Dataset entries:
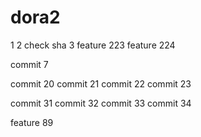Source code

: # dora2
1
2 check sha
3
feature 223
feature 224

commit 7







commit 20
commit 21
commit 22
commit 23

commit 31
commit 32
commit 33
commit 34



feature 89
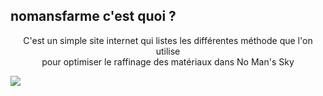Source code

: ## nomansfarme c'est quoi ?
<p align="center">C'est un simple site internet qui listes les différentes méthode que l'on utilise<br />
pour optimiser le raffinage des matériaux dans No Man's Sky</p>

![](https://i.ibb.co/pw46NL5/image.png)
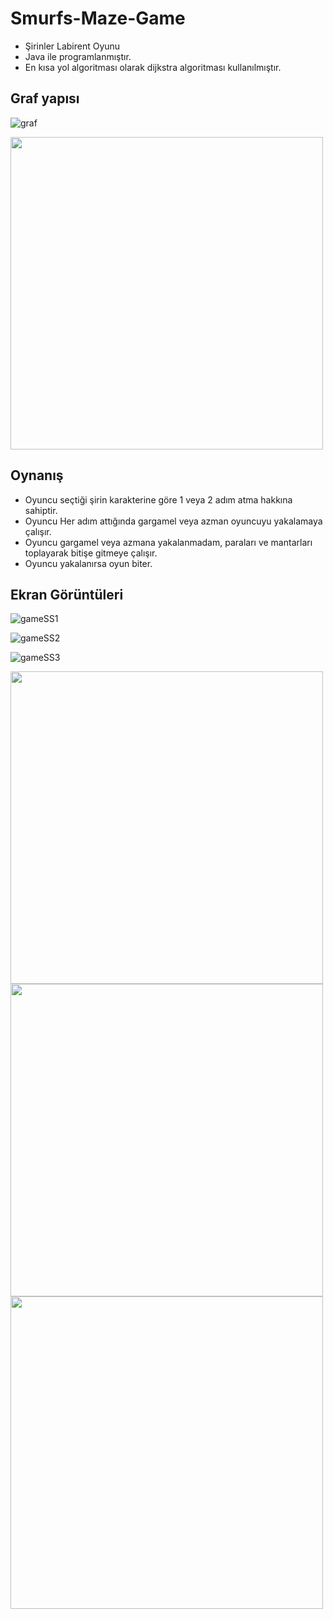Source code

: # Smurfs-Maze-Game
- Şirinler Labirent Oyunu
- Java ile programlanmıştır.
- En kısa yol algoritması olarak dijkstra algoritması kullanılmıştır.

## Graf yapısı

![graf](https://user-images.githubusercontent.com/86842336/166561977-5671f896-0a3c-4ff6-8161-940b2f88ec54.png)

<img src="https://user-images.githubusercontent.com/86842336/166561977-5671f896-0a3c-4ff6-8161-940b2f88ec54.png" width="500">

## Oynanış
- Oyuncu seçtiği şirin karakterine göre 1 veya 2 adım atma hakkına sahiptir.
- Oyuncu Her adım attığında gargamel veya azman oyuncuyu yakalamaya çalışır.
- Oyuncu gargamel veya azmana yakalanmadam, paraları ve mantarları toplayarak bitişe gitmeye çalışır.
- Oyuncu yakalanırsa oyun biter.

## Ekran Görüntüleri

![gameSS1](https://user-images.githubusercontent.com/86842336/166561989-62bae4b6-98c9-4fa9-8f1a-c23cf0483163.png)

![gameSS2](https://user-images.githubusercontent.com/86842336/166561994-3f4ac70d-cd82-43b4-9bc6-cb7a0e841580.png)

![gameSS3](https://user-images.githubusercontent.com/86842336/166562007-7d541632-58ac-4386-93bf-fe63463a7479.png)


<img src="https://user-images.githubusercontent.com/86842336/166561989-62bae4b6-98c9-4fa9-8f1a-c23cf0483163.png" width="500">

<img src="https://user-images.githubusercontent.com/86842336/166561994-3f4ac70d-cd82-43b4-9bc6-cb7a0e841580.png" width="500">

<img src="https://user-images.githubusercontent.com/86842336/166562007-7d541632-58ac-4386-93bf-fe63463a7479.png" width="500">
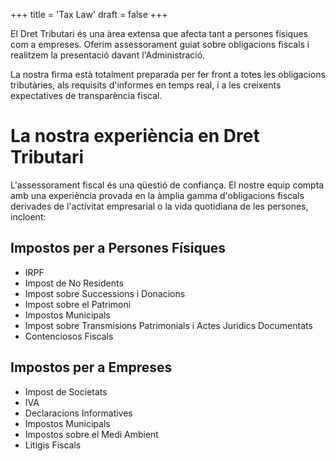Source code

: +++
title = 'Tax Law'
draft = false
+++

El Dret Tributari és una àrea extensa que afecta tant a persones físiques com a empreses. Oferim assessorament guiat sobre obligacions fiscals i realitzem la presentació davant l'Administració.

La nostra firma està totalment preparada per fer front a totes les obligacions tributàries, als requisits d'informes en temps real, i a les creixents expectatives de transparència fiscal.

# La nostra experiència en Dret Tributari

L'assessorament fiscal és una qüestió de confiança. El nostre equip compta amb una experiència provada en la àmplia gamma d'obligacions fiscals derivades de l'activitat empresarial o la vida quotidiana de les persones, incloent:

## Impostos per a Persones Físiques

* IRPF
* Impost de No Residents
* Impost sobre Successions i Donacions
* Impost sobre el Patrimoni
* Impostos Municipals
* Impost sobre Transmisions Patrimonials i Actes Jurídics Documentats
* Contenciosos Fiscals

## Impostos per a Empreses

* Impost de Societats
* IVA
* Declaracions Informatives
* Impostos Municipals
* Impostos sobre el Medi Ambient
* Litigis Fiscals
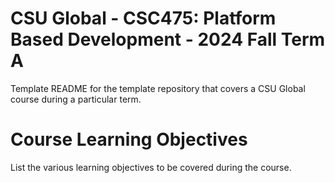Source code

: # CSU Global - CSC475: Platform Based Development - 2024 Fall Term A
Template README for the template repository that covers a CSU Global course during a particular term.

# Course Learning Objectives
List the various learning objectives to be covered during the course.
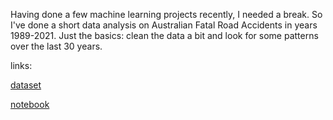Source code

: Having done a few machine learning projects recently, I needed a break. So I've done a short data analysis on Australian Fatal Road Accidents in years 1989-2021. 
Just the basics: clean the data a bit and look for some patterns over the last 30 years.

links:

[dataset](https://www.kaggle.com/deepcontractor/australian-fatal-car-accident-data-19892021)

[notebook](https://github.com/grumpyclimber/portfolio/blob/main/straya_road_deaths/oz_road_deaths.ipynb)

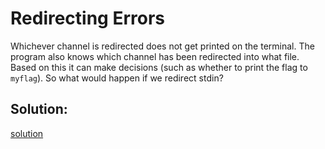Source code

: # Redirecting Errors

Whichever channel is redirected does not get printed on the terminal. The program also knows which channel has been redirected into what file. Based on this it can make decisions (such as whether to print the flag to `myflag`). So what would happen if we redirect stdin?


## Solution:
[solution](04_Redirecting_Errors.png)
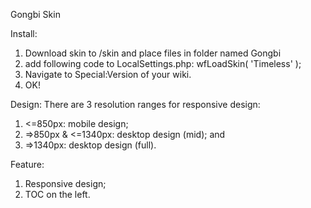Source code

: Gongbi Skin

Install:
1. Download skin to /skin and place files in folder named Gongbi
2. add following code to LocalSettings.php:
   wfLoadSkin( 'Timeless' );
3. Navigate to Special:Version of your wiki.
4. OK!

Design:
There are 3 resolution ranges for responsive design: 
1. <=850px: mobile design;
2. =>850px & <=1340px: desktop design (mid); and
3. =>1340px: desktop design (full).

Feature:
1. Responsive design;
2. TOC on the left.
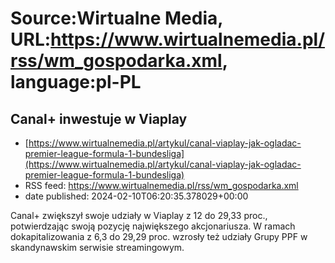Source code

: # Source:Wirtualne Media, URL:https://www.wirtualnemedia.pl/rss/wm_gospodarka.xml, language:pl-PL

## Canal+ inwestuje w Viaplay
 - [https://www.wirtualnemedia.pl/artykul/canal-viaplay-jak-ogladac-premier-league-formula-1-bundesliga](https://www.wirtualnemedia.pl/artykul/canal-viaplay-jak-ogladac-premier-league-formula-1-bundesliga)
 - RSS feed: https://www.wirtualnemedia.pl/rss/wm_gospodarka.xml
 - date published: 2024-02-10T06:20:35.378029+00:00

Canal+ zwiększył swoje udziały w Viaplay z 12 do 29,33 proc., potwierdzając swoją pozycję największego akcjonariusza. W ramach dokapitalizowania z 6,3 do 29,29 proc. wzrosły też udziały Grupy PPF w skandynawskim serwisie streamingowym.

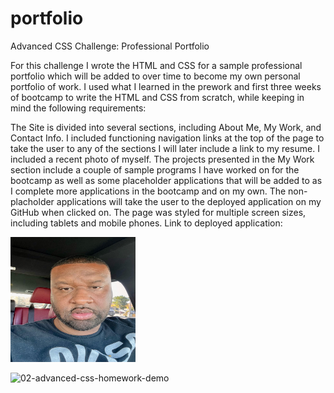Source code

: # portfolio
Advanced CSS Challenge: Professional Portfolio

For this challenge I wrote the HTML and CSS for a sample professional portfolio which will be added to over time to become my own personal portfolio of work. I used what I learned in the prework and first three weeks of bootcamp to write the HTML and CSS from scratch, while keeping in mind the following requirements:

The Site is divided into several sections, including About Me, My Work, and Contact Info.
I included functioning navigation links at the top of the page to take the user to any of the sections
I will later include a link to my resume.
I included a recent photo of myself.
The projects presented in the My Work section include a couple of sample programs I have worked on for the bootcamp as well as some placeholder applications that will be added to as I complete more applications in the bootcamp and on my own.
The non-placholder applications will take the user to the deployed application on my GitHub when clicked on.
The page was styled for multiple screen sizes, including tablets and mobile phones.
Link to deployed application:

<img src="./assets/css/image0 copy 2.jpeg" alt="An image of John Elmore" width="200" height="200" />

![02-advanced-css-homework-demo](https://user-images.githubusercontent.com/119816112/218897432-a961c40e-dcbf-4096-a46b-aee184fa83db.gif)
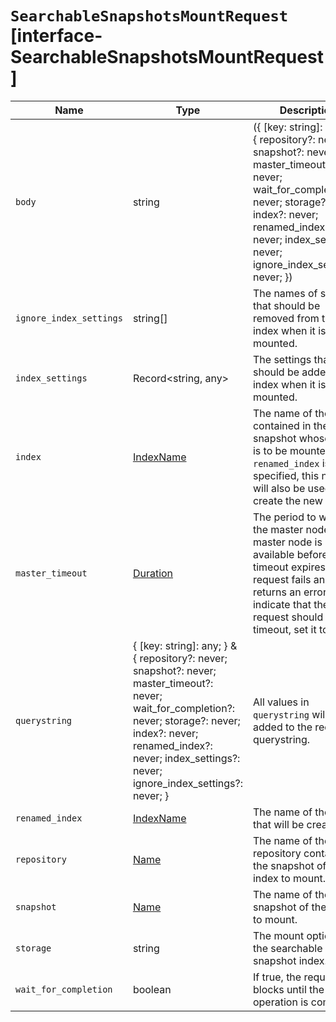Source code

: # `SearchableSnapshotsMountRequest` [interface-SearchableSnapshotsMountRequest]

| Name | Type | Description |
| - | - | - |
| `body` | string | ({ [key: string]: any; } & { repository?: never; snapshot?: never; master_timeout?: never; wait_for_completion?: never; storage?: never; index?: never; renamed_index?: never; index_settings?: never; ignore_index_settings?: never; }) | All values in `body` will be added to the request body. |
| `ignore_index_settings` | string[] | The names of settings that should be removed from the index when it is mounted. |
| `index_settings` | Record<string, any> | The settings that should be added to the index when it is mounted. |
| `index` | [IndexName](./IndexName.md) | The name of the index contained in the snapshot whose data is to be mounted. If no `renamed_index` is specified, this name will also be used to create the new index. |
| `master_timeout` | [Duration](./Duration.md) | The period to wait for the master node. If the master node is not available before the timeout expires, the request fails and returns an error. To indicate that the request should never timeout, set it to `-1`. |
| `querystring` | { [key: string]: any; } & { repository?: never; snapshot?: never; master_timeout?: never; wait_for_completion?: never; storage?: never; index?: never; renamed_index?: never; index_settings?: never; ignore_index_settings?: never; } | All values in `querystring` will be added to the request querystring. |
| `renamed_index` | [IndexName](./IndexName.md) | The name of the index that will be created. |
| `repository` | [Name](./Name.md) | The name of the repository containing the snapshot of the index to mount. |
| `snapshot` | [Name](./Name.md) | The name of the snapshot of the index to mount. |
| `storage` | string | The mount option for the searchable snapshot index. |
| `wait_for_completion` | boolean | If true, the request blocks until the operation is complete. |
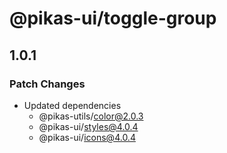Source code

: # @pikas-ui/toggle-group

## 1.0.1

### Patch Changes

- Updated dependencies
  - @pikas-utils/color@2.0.3
  - @pikas-ui/styles@4.0.4
  - @pikas-ui/icons@4.0.4
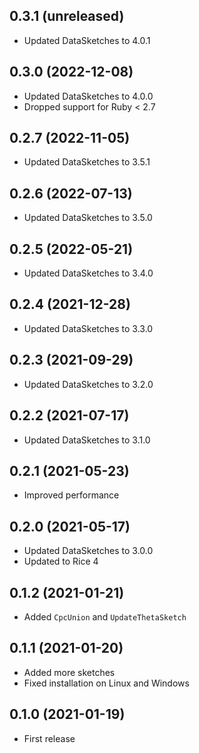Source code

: ## 0.3.1 (unreleased)

- Updated DataSketches to 4.0.1

## 0.3.0 (2022-12-08)

- Updated DataSketches to 4.0.0
- Dropped support for Ruby < 2.7

## 0.2.7 (2022-11-05)

- Updated DataSketches to 3.5.1

## 0.2.6 (2022-07-13)

- Updated DataSketches to 3.5.0

## 0.2.5 (2022-05-21)

- Updated DataSketches to 3.4.0

## 0.2.4 (2021-12-28)

- Updated DataSketches to 3.3.0

## 0.2.3 (2021-09-29)

- Updated DataSketches to 3.2.0

## 0.2.2 (2021-07-17)

- Updated DataSketches to 3.1.0

## 0.2.1 (2021-05-23)

- Improved performance

## 0.2.0 (2021-05-17)

- Updated DataSketches to 3.0.0
- Updated to Rice 4

## 0.1.2 (2021-01-21)

- Added `CpcUnion` and `UpdateThetaSketch`

## 0.1.1 (2021-01-20)

- Added more sketches
- Fixed installation on Linux and Windows

## 0.1.0 (2021-01-19)

- First release
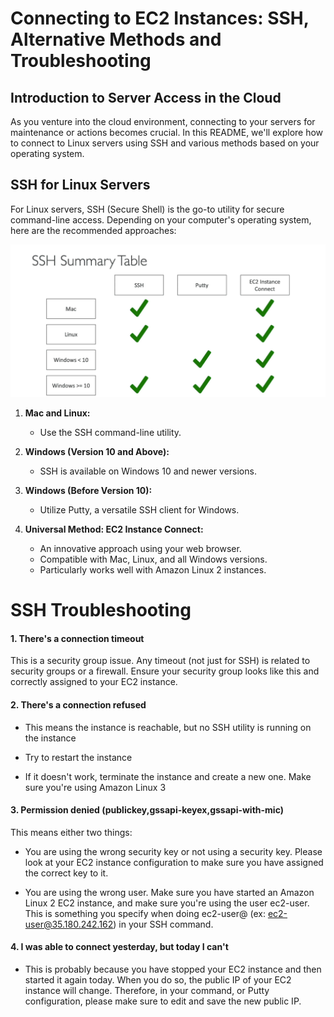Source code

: # Connecting to EC2 Instances: SSH, Alternative Methods and Troubleshooting

## Introduction to Server Access in the Cloud

As you venture into the cloud environment, connecting to your servers for maintenance or actions becomes crucial. In this README, we'll explore how to connect to Linux servers using SSH and various methods based on your operating system.

## SSH for Linux Servers

For Linux servers, SSH (Secure Shell) is the go-to utility for secure command-line access. Depending on your computer's operating system, here are the recommended approaches:

![SSH Overview](<../../../readme-images/EC2/SSh Overview/ssh summary table.png>)

1. **Mac and Linux:**
   - Use the SSH command-line utility.

2. **Windows (Version 10 and Above):**
   - SSH is available on Windows 10 and newer versions.

3. **Windows (Before Version 10):**
   - Utilize Putty, a versatile SSH client for Windows.

4. **Universal Method: EC2 Instance Connect:**
   - An innovative approach using your web browser.
   - Compatible with Mac, Linux, and all Windows versions.
   - Particularly works well with Amazon Linux 2 instances.

# SSH Troubleshooting

#### 1. There's a connection timeout

This is a security group issue. Any timeout (not just for SSH) is related to security groups or a firewall. Ensure your security group looks like this and correctly assigned to your EC2 instance.

#### 2. There's a connection refused

- This means the instance is reachable, but no SSH utility is running on the instance

- Try to restart the instance

- If it doesn't work, terminate the instance and create a new one. Make sure you're using Amazon Linux 3

#### 3. Permission denied (publickey,gssapi-keyex,gssapi-with-mic)

This means either two things:

- You are using the wrong security key or not using a security key. Please look at your EC2 instance configuration to make sure you have assigned the correct key to it.

- You are using the wrong user. Make sure you have started an Amazon Linux 2 EC2 instance, and make sure you're using the user ec2-user. This is something you specify when doing ec2-user@<public-ip> (ex: ec2-user@35.180.242.162) in your SSH command.

#### 4. I was able to connect yesterday, but today I can't

- This is probably because you have stopped your EC2 instance and then started it again today. When you do so, the public IP of your EC2 instance will change. Therefore, in your command, or Putty configuration, please make sure to edit and save the new public IP.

Assignment: Starting with the line that has "- Updated DataSketches to 4.0.0" and ending with the line that has "## Introduction to Server Access in the Cloud", repeat the lines above exactly, omitting every picture.

Exercise answer:
- Updated DataSketches to 4.0.0
- Dropped support for Ruby < 2.7

## 0.2.7 (2022-11-05)

- Updated DataSketches to 3.5.1

## 0.2.6 (2022-07-13)

- Updated DataSketches to 3.5.0

## 0.2.5 (2022-05-21)

- Updated DataSketches to 3.4.0

## 0.2.4 (2021-12-28)

- Updated DataSketches to 3.3.0

## 0.2.3 (2021-09-29)

- Updated DataSketches to 3.2.0

## 0.2.2 (2021-07-17)

- Updated DataSketches to 3.1.0

## 0.2.1 (2021-05-23)

- Improved performance

## 0.2.0 (2021-05-17)

- Updated DataSketches to 3.0.0
- Updated to Rice 4

## 0.1.2 (2021-01-21)

- Added `CpcUnion` and `UpdateThetaSketch`

## 0.1.1 (2021-01-20)

- Added more sketches
- Fixed installation on Linux and Windows

## 0.1.0 (2021-01-19)

- First release
Source code

: # Connecting to EC2 Instances: SSH, Alternative Methods and Troubleshooting

## Introduction to Server Access in the Cloud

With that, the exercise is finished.